„Tatort“

Tod im jungen rechten Milieu

Eine ermordete Bloggerin beschäftigt Maria Furtwängler und Florence Kasumba im durchwachsenen nächsten „Tatort“.

23.04.2020

Von Martin Weber

Göttingen. Dass eine Juristin mit unverhohlenen Kontakten in die rechtsradikale Szene zur Richterin am Bundesverfassungsgericht berufen wird, ist heutzutage extrem unwahrscheinlich – man stelle sich nur das mediale Echo vor. Genau das geschieht aber im neuen „Tatort“ aus Göttingen, in dem die Juraprofessorin Sophie Behrens (Jenny Schily) den verantwortungsvollen Job beim höchsten deutschen Gericht antreten soll.

Doch dann wird die eloquente Intellektuelle, die einem ziemlich altbackenen Frauenbild anhängt und das als moderne Art von Feminismus ausgibt, in einen Mordfall verwickelt: Ihre Assistentin und Geliebte Marie Jäger (Emilia Schüle) wurde brutal getötet und die beiden Kommissarinnen Charlotte Lindholm (Maria Furtwängler) und Anaïs Schmitz (Florence Kasumba) müssen unter anderem herausfinden, ob Frau Professor etwas damit zu tun hat.

Natürlich gehen die beiden Ermittlerinnen im durchwachsenen „Tatort: National feminin“ (Sonntag, 20.15 Uhr, ARD) auch anderen Spuren nach, denn Marie Jäger war der Star und das Aushängeschild der jungen rechten Szene und begeisterte mit ihrem Blog und ihrer merkwürdigen Auffassung von Feminismus tausende von Gleichgesinnten, die jetzt im Internet hasserfüllt Stimmung gegen die Polizei verbreiten.

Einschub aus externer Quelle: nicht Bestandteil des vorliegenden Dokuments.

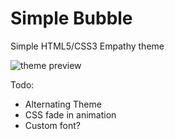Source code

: Simple Bubble
============

Simple HTML5/CSS3 Empathy theme

![theme preview](http://i.imgur.com/tK394PU.png?1)

Todo:

* Alternating Theme
* CSS fade in animation
* Custom font?
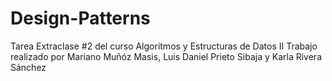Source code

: # Design-Patterns
Tarea Extraclase #2 del curso Algoritmos y Estructuras de Datos II
Trabajo realizado por Mariano Muñóz Masis, Luis Daniel Prieto Sibaja y Karla Rivera Sánchez
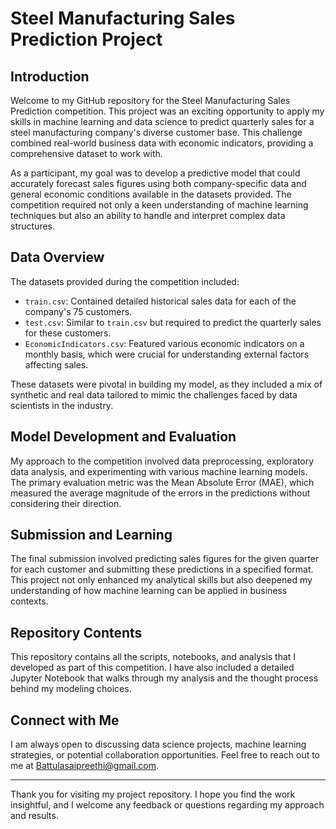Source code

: # Steel Manufacturing Sales Prediction Project

## Introduction
Welcome to my GitHub repository for the Steel Manufacturing Sales Prediction competition. This project was an exciting opportunity to apply my skills in machine learning and data science to predict quarterly sales for a steel manufacturing company's diverse customer base. This challenge combined real-world business data with economic indicators, providing a comprehensive dataset to work with.

As a participant, my goal was to develop a predictive model that could accurately forecast sales figures using both company-specific data and general economic conditions available in the datasets provided. The competition required not only a keen understanding of machine learning techniques but also an ability to handle and interpret complex data structures.

## Data Overview
The datasets provided during the competition included:
- `train.csv`: Contained detailed historical sales data for each of the company's 75 customers.
- `test.csv`: Similar to `train.csv` but required to predict the quarterly sales for these customers.
- `EconomicIndicators.csv`: Featured various economic indicators on a monthly basis, which were crucial for understanding external factors affecting sales.

These datasets were pivotal in building my model, as they included a mix of synthetic and real data tailored to mimic the challenges faced by data scientists in the industry.

## Model Development and Evaluation
My approach to the competition involved data preprocessing, exploratory data analysis, and experimenting with various machine learning models. The primary evaluation metric was the Mean Absolute Error (MAE), which measured the average magnitude of the errors in the predictions without considering their direction.

## Submission and Learning
The final submission involved predicting sales figures for the given quarter for each customer and submitting these predictions in a specified format. This project not only enhanced my analytical skills but also deepened my understanding of how machine learning can be applied in business contexts.

## Repository Contents
This repository contains all the scripts, notebooks, and analysis that I developed as part of this competition. I have also included a detailed Jupyter Notebook that walks through my analysis and the thought process behind my modeling choices.

## Connect with Me
I am always open to discussing data science projects, machine learning strategies, or potential collaboration opportunities. Feel free to reach out to me at [Battulasaipreethi@gmail.com](mailto:Battulasaipreethi@gmail.com).

---

Thank you for visiting my project repository. I hope you find the work insightful, and I welcome any feedback or questions regarding my approach and results.
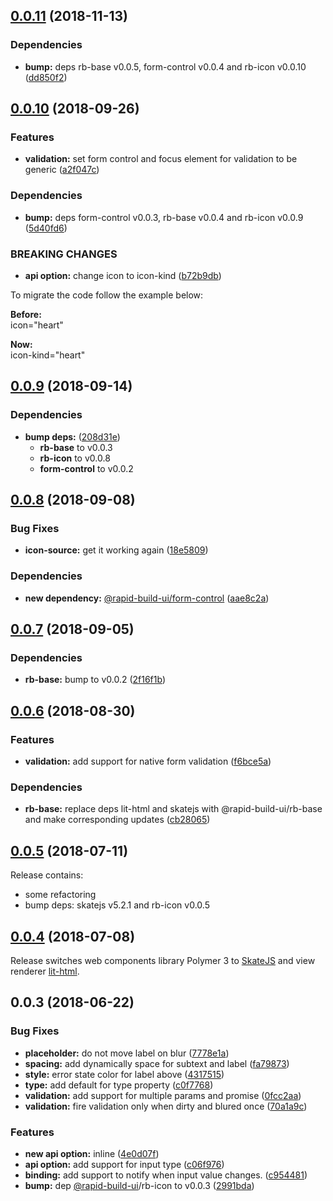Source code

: ## [0.0.11](https://github.com/rapid-build-ui/rb-input/compare/v0.0.10...v0.0.11) (2018-11-13)


### Dependencies

* **bump:** deps rb-base v0.0.5, form-control v0.0.4 and rb-icon v0.0.10 ([dd850f2](https://github.com/rapid-build-ui/rb-input/commit/dd850f2))



## [0.0.10](https://github.com/rapid-build-ui/rb-input/compare/v0.0.9...v0.0.10) (2018-09-26)


### Features

* **validation:** set form control and focus element for validation to be generic ([a2f047c](https://github.com/rapid-build-ui/rb-input/commit/a2f047c))


### Dependencies

* **bump:** deps form-control v0.0.3, rb-base v0.0.4 and rb-icon v0.0.9 ([5d40fd6](https://github.com/rapid-build-ui/rb-input/commit/5d40fd6))


### BREAKING CHANGES

* **api option:** change icon to icon-kind ([b72b9db](https://github.com/rapid-build-ui/rb-input/commit/b72b9db))

To migrate the code follow the example below:

**Before:**  
icon="heart"

**Now:**  
icon-kind="heart"



## [0.0.9](https://github.com/rapid-build-ui/rb-input/compare/v0.0.8...v0.0.9) (2018-09-14)


### Dependencies

* **bump deps:** ([208d31e](https://github.com/rapid-build-ui/rb-input/commit/208d31e))
	* **rb-base** to v0.0.3
	* **rb-icon** to v0.0.8
	* **form-control** to v0.0.2



## [0.0.8](https://github.com/rapid-build-ui/rb-input/compare/v0.0.7...v0.0.8) (2018-09-08)


### Bug Fixes

* **icon-source:** get it working again ([18e5809](https://github.com/rapid-build-ui/rb-input/commit/18e5809))


### Dependencies

* **new dependency:** [@rapid-build-ui/form-control](https://github.com/rapid-build-ui/form-control) ([aae8c2a](https://github.com/rapid-build-ui/rb-input/commit/aae8c2a))



## [0.0.7](https://github.com/rapid-build-ui/rb-input/compare/v0.0.6...v0.0.7) (2018-09-05)


### Dependencies

* **rb-base:** bump to v0.0.2 ([2f16f1b](https://github.com/rapid-build-ui/rb-input/commit/2f16f1b))



## [0.0.6](https://github.com/rapid-build-ui/rb-input/compare/v0.0.5...v0.0.6) (2018-08-30)


### Features

* **validation:** add support for native form validation ([f6bce5a](https://github.com/rapid-build-ui/rb-input/commit/f6bce5a))


### Dependencies

* **rb-base:** replace deps lit-html and skatejs with @rapid-build-ui/rb-base and make corresponding updates ([cb28065](https://github.com/rapid-build-ui/rb-input/commit/cb28065))



## [0.0.5](https://github.com/rapid-build-ui/rb-input/compare/v0.0.4...v0.0.5) (2018-07-11)


Release contains:
* some refactoring
* bump deps: skatejs v5.2.1 and rb-icon v0.0.5



## [0.0.4](https://github.com/rapid-build-ui/rb-input/compare/v0.0.3...v0.0.4) (2018-07-08)


Release switches web components library Polymer 3 to [SkateJS](http://skatejs.netlify.com/) and view renderer [lit-html](https://polymer.github.io/lit-html/).



## 0.0.3 (2018-06-22)


### Bug Fixes

* **placeholder:** do not move label on blur ([7778e1a](https://github.com/rapid-build-ui/rb-input/commit/7778e1a))
* **spacing:** add dynamically space for subtext and label ([fa79873](https://github.com/rapid-build-ui/rb-input/commit/fa79873))
* **style:** error state color for label above ([4317515](https://github.com/rapid-build-ui/rb-input/commit/4317515))
* **type:** add default for type property ([c0f7768](https://github.com/rapid-build-ui/rb-input/commit/c0f7768))
* **validation:** add support for multiple params and promise ([0fcc2aa](https://github.com/rapid-build-ui/rb-input/commit/0fcc2aa))
* **validation:** fire validation only when dirty and blured once ([70a1a9c](https://github.com/rapid-build-ui/rb-input/commit/70a1a9c))


### Features

* **new api option:** inline ([4e0d07f](https://github.com/rapid-build-ui/rb-input/commit/4e0d07f))
* **api option:** add support for input type ([c06f976](https://github.com/rapid-build-ui/rb-input/commit/c06f976))
* **binding:** add support to notify when input value changes. ([c954481](https://github.com/rapid-build-ui/rb-input/commit/c954481))
* **bump:** dep [@rapid-build-ui](https://github.com/rapid-build-ui)/rb-icon to v0.0.3 ([2991bda](https://github.com/rapid-build-ui/rb-input/commit/2991bda))



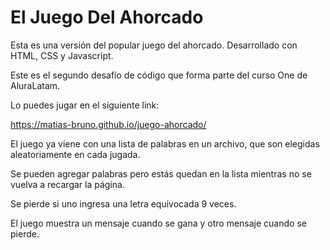 # El Juego Del Ahorcado

Esta es una versión del popular juego del ahorcado. Desarrollado con HTML, CSS y Javascript.

Este es el segundo desafío de código que forma parte del curso One de AluraLatam.

Lo puedes jugar en el siguiente link:

https://matias-bruno.github.io/juego-ahorcado/

El juego ya viene con una lista de palabras en un archivo, que son elegidas aleatoriamente en cada jugada.

Se pueden agregar palabras pero estás quedan en la lista mientras no se vuelva a recargar la página.

Se pierde si uno ingresa una letra equivocada 9 veces.

El juego muestra un mensaje cuando se gana y otro mensaje cuando se pierde.
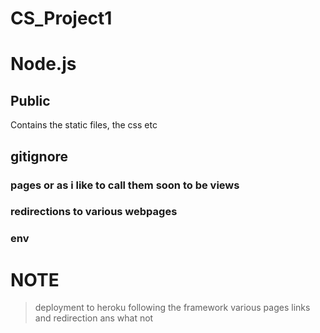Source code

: # CS_Project1
# Node.js
## Public 
Contains the static files, the css etc
## gitignore
### pages or as i like to call them soon to be views
### redirections to various webpages
### env
# NOTE
> deployment to heroku
> following the framework
> various pages
> links and redirection ans what not
> 
<!-- npm init, npm install express-!>
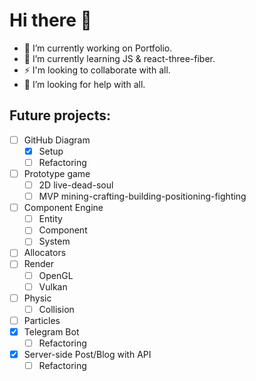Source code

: # Hi there 👋
- 🔭 I’m currently working on Portfolio.
- 🌱 I’m currently learning JS & react-three-fiber.
- ⚡ I'm looking to collaborate with all.
- 🤔 I’m looking for help with all.
## Future projects:
- [ ] GitHub Diagram
  - [x] Setup
  - [ ] Refactoring
- [ ] Prototype game
  - [ ] 2D live-dead-soul
  - [ ] MVP mining-crafting-building-positioning-fighting
- [ ] Component Engine
  - [ ] Entity
  - [ ] Component
  - [ ] System
- [ ] Allocators
- [ ] Render
  - [ ] OpenGL
  - [ ] Vulkan
- [ ] Physic
  - [ ] Collision
- [ ] Particles
- [x] Telegram Bot
  - [ ] Refactoring
- [x] Server-side Post/Blog with API
  - [ ] Refactoring
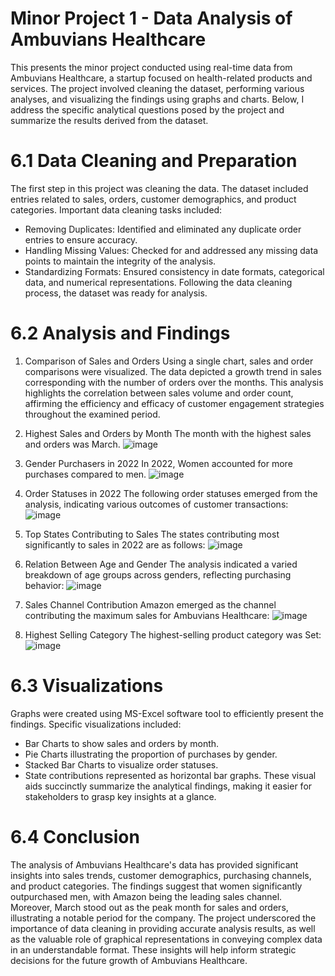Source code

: # Minor Project 1 - Data Analysis of Ambuvians Healthcare
This presents the minor project conducted using real-time data from Ambuvians Healthcare, a startup focused on health-related products and services. The project involved cleaning the dataset, performing various analyses, and visualizing the findings using graphs and charts. Below, I address the specific analytical questions posed by the project and summarize the results derived from the dataset.

# 6.1 Data Cleaning and Preparation
The first step in this project was cleaning the data. The dataset included entries related to sales, orders, customer demographics, and product categories. Important data cleaning tasks included:
- Removing Duplicates: Identified and eliminated any duplicate order entries to ensure accuracy.
- Handling Missing Values: Checked for and addressed any missing data points to maintain the integrity of the analysis.
- Standardizing Formats: Ensured consistency in date formats, categorical data, and numerical representations.
Following the data cleaning process, the dataset was ready for analysis.

# 6.2 Analysis and Findings

1. Comparison of Sales and Orders
Using a single chart, sales and order comparisons were visualized. The data depicted a growth trend in sales corresponding with the number of orders over the months. This analysis highlights the correlation between sales volume and order count, affirming the efficiency and efficacy of customer engagement strategies throughout the examined period.
2. Highest Sales and Orders by Month
The month with the highest sales and orders was March.
![image](https://github.com/user-attachments/assets/80dd0a44-035a-402a-be5d-4e7d59a2e226)

3. Gender Purchasers in 2022
In 2022, Women accounted for more purchases compared to men.
![image](https://github.com/user-attachments/assets/0026d344-59c0-46d5-bbe9-121b0270d6b5)


4. Order Statuses in 2022
The following order statuses emerged from the analysis, indicating various outcomes of customer transactions:
![image](https://github.com/user-attachments/assets/95b647d8-49f4-41d5-bfa2-5917d62bfc5e)


5. Top States Contributing to Sales
The states contributing most significantly to sales in 2022 are as follows:
![image](https://github.com/user-attachments/assets/9e63e1f7-ca86-46be-a4ad-f1a4f3f392d7)

6. Relation Between Age and Gender
The analysis indicated a varied breakdown of age groups across genders, reflecting purchasing behavior:
![image](https://github.com/user-attachments/assets/20a61aa1-6637-4de2-b16c-20168a2bb6ac)


7. Sales Channel Contribution
Amazon emerged as the channel contributing the maximum sales for Ambuvians Healthcare:
![image](https://github.com/user-attachments/assets/0ba32b5f-047f-416c-a55f-6651f7a1cba3)

8. Highest Selling Category
The highest-selling product category was Set:
![image](https://github.com/user-attachments/assets/3171a708-08cb-4aaf-8f6c-54bf969fed0d)

# 6.3 Visualizations
Graphs were created using MS-Excel software tool to efficiently present the findings. Specific visualizations included:
- Bar Charts to show sales and orders by month.
- Pie Charts illustrating the proportion of purchases by gender.
- Stacked Bar Charts to visualize order statuses.
- State contributions represented as horizontal bar graphs.
These visual aids succinctly summarize the analytical findings, making it easier for stakeholders to grasp key insights at a glance.

# 6.4 Conclusion
The analysis of Ambuvians Healthcare's data has provided significant insights into sales trends, customer demographics, purchasing channels, and product categories. The findings suggest that women significantly outpurchased men, with Amazon being the leading sales channel. Moreover, March stood out as the peak month for sales and orders, illustrating a notable period for the company. 
The project underscored the importance of data cleaning in providing accurate analysis results, as well as the valuable role of graphical representations in conveying complex data in an understandable format. These insights will help inform strategic decisions for the future growth of Ambuvians Healthcare.


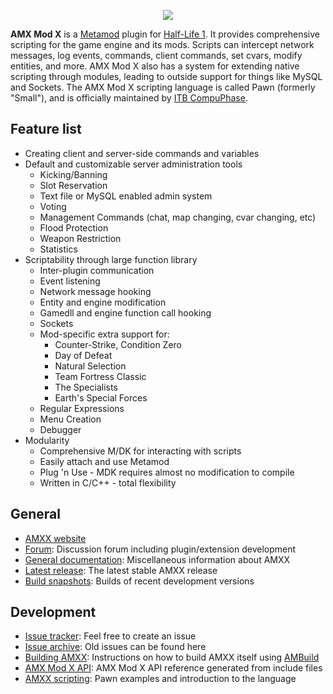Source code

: 
<p align="center">
 <img src="https://github.com/alliedmodders/amxmodx/blob/master/editor/studio/AMXXLarge.bmp"/>
</p>

**AMX Mod X** is a [Metamod](https://github.com/jkivilin/metamod-p) plugin for [Half-Life 1](https://github.com/ValveSoftware/halflife). It provides comprehensive scripting for the game engine and its mods. Scripts can intercept network messages, log events, commands, client commands, set cvars, modify entities, and more. AMX Mod X also has a system for extending native scripting through modules, leading to outside support for things like MySQL and Sockets. The AMX Mod X scripting language is called Pawn (formerly "Small"), and is officially maintained by [ITB CompuPhase](https://github.com/compuphase/pawn).

Feature list
------------
- Creating client and server-side commands and variables
- Default and customizable server administration tools
  - Kicking/Banning
  - Slot Reservation
  - Text file or MySQL enabled admin system
  - Voting
  - Management Commands (chat, map changing, cvar changing, etc)
  - Flood Protection
  - Weapon Restriction
  - Statistics
- Scriptability through large function library
  - Inter-plugin communication
  - Event listening
  - Network message hooking
  - Entity and engine modification
  - Gamedll and engine function call hooking
  - Sockets
  - Mod-specific extra support for:
      - Counter-Strike, Condition Zero
      - Day of Defeat
      - Natural Selection
      - Team Fortress Classic
      - The Specialists
      - Earth's Special Forces
  - Regular Expressions
  - Menu Creation
  - Debugger
- Modularity
  - Comprehensive M/DK for interacting with scripts
  - Easily attach and use Metamod
  - Plug 'n Use - MDK requires almost no modification to compile
  - Written in C/C++ - total flexibility

General
-------
- [AMXX website](http://www.amxmodx.org/)
- [Forum](https://forums.alliedmods.net/forumdisplay.php?f=3): Discussion forum including plugin/extension development
- [General documentation](https://wiki.alliedmods.net/Category:Documentation_%28AMX_Mod_X%29): Miscellaneous information about AMXX
- [Latest release](http://www.amxmodx.org/downloads.php): The latest stable AMXX release
- [Build snapshots](http://www.amxmodx.org/snapshots.php): Builds of recent development versions
 
Development
-----------
- [Issue tracker](https://github.com/voed/amxmodx/issues): Feel free to create an issue
- [Issue archive](https://bugs.alliedmods.net/describecomponents.cgi?product=AMX%20Mod%20X): Old issues can be found here
- [Building AMXX](https://wiki.alliedmods.net/Building_AMX_Mod_X): Instructions on how to build AMXX itself using [AMBuild](https://github.com/alliedmodders/ambuild)
- [AMX Mod X API](https://amxmodx.org/api/): AMX Mod X API reference generated from include files
- [AMXX scripting](https://wiki.alliedmods.net/Category:Scripting_(AMX_Mod_X)): Pawn examples and introduction to the language
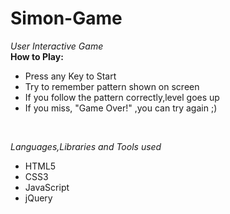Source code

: # Simon-Game

<em>User Interactive Game</em><br>
<b>How to Play:</b>
<ul>
<li>Press any Key to Start</li>
<li>Try to remember pattern shown on screen</li>
<li>If you follow the pattern correctly,level goes up</li>
<li>If you miss, "Game Over!" ,you can try again ;)</li>
</ul>
<br>

<em>Languages,Libraries and Tools used</em>
<ul>
<li>HTML5</li>
<li>CSS3</li>
<li>JavaScript</li>
<li>jQuery</li>
</ul>
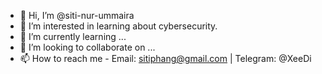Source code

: - 👋 Hi, I’m @siti-nur-ummaira
- 👀 I’m interested in learning about cybersecurity.
- 🌱 I’m currently learning ...
- 💞️ I’m looking to collaborate on ...
- 📫 How to reach me - Email: sitiphang@gmail.com | Telegram: @XeeDi

<!---
siti-nur-ummaira/siti-nur-ummaira is a ✨ special ✨ repository because its `README.md` (this file) appears on your GitHub profile.
You can click the Preview link to take a look at your changes.
--->
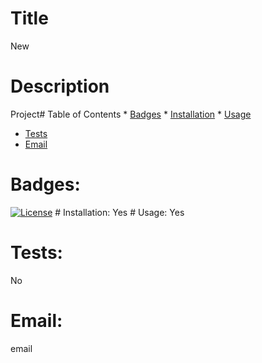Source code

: 
  # Title 
  New
  # Description 
  Project# Table of Contents    * [Badges](#badges)
    * [Installation](#installation)
    * [Usage](#usage)
  * [Tests](#tests)
  * [Email](#email)
  # Badges:
[![License](https://img.shields.io/badge/License-Apache%202.0-blue.svg)](https://opensource.org/licenses/Apache-2.0)
    # Installation:
 Yes
    # Usage:
 Yes
  # Tests:
No
  # Email:
email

Leider nimmt der Film erst in der zweiten Hälfte Fahrt auf, bis dahin muss sich der Zuschauer überwiegend mit einer etwas umständlichen und arg kopflastigen Exposition begnügen, in der Argumente und Thesen zu den strittigen Themen Feminismus, Rechtsradikalismus und Demokratie eine wichtige Rolle spielen – die sind zwar alles andere als uninteressant, der reinen Krimispannung aber eher abträglich. Lindholm und ihre schwarze Kollegin Schmitz, die in diesem Krimi mit alltäglichem Rassismus nicht nur von rechts konfrontiert wird, bekommen es mit arroganten Vertretern der jungen rechten Szene zu tun, die den beiden Kommissarinnen mit unverhohlener Verachtung begegnen. Das bringt vor allem Lindholm zur Weißglut, wofür ihre wesentlich abgebrühtere Kollegin Schmitz kein Verständnis zeigt.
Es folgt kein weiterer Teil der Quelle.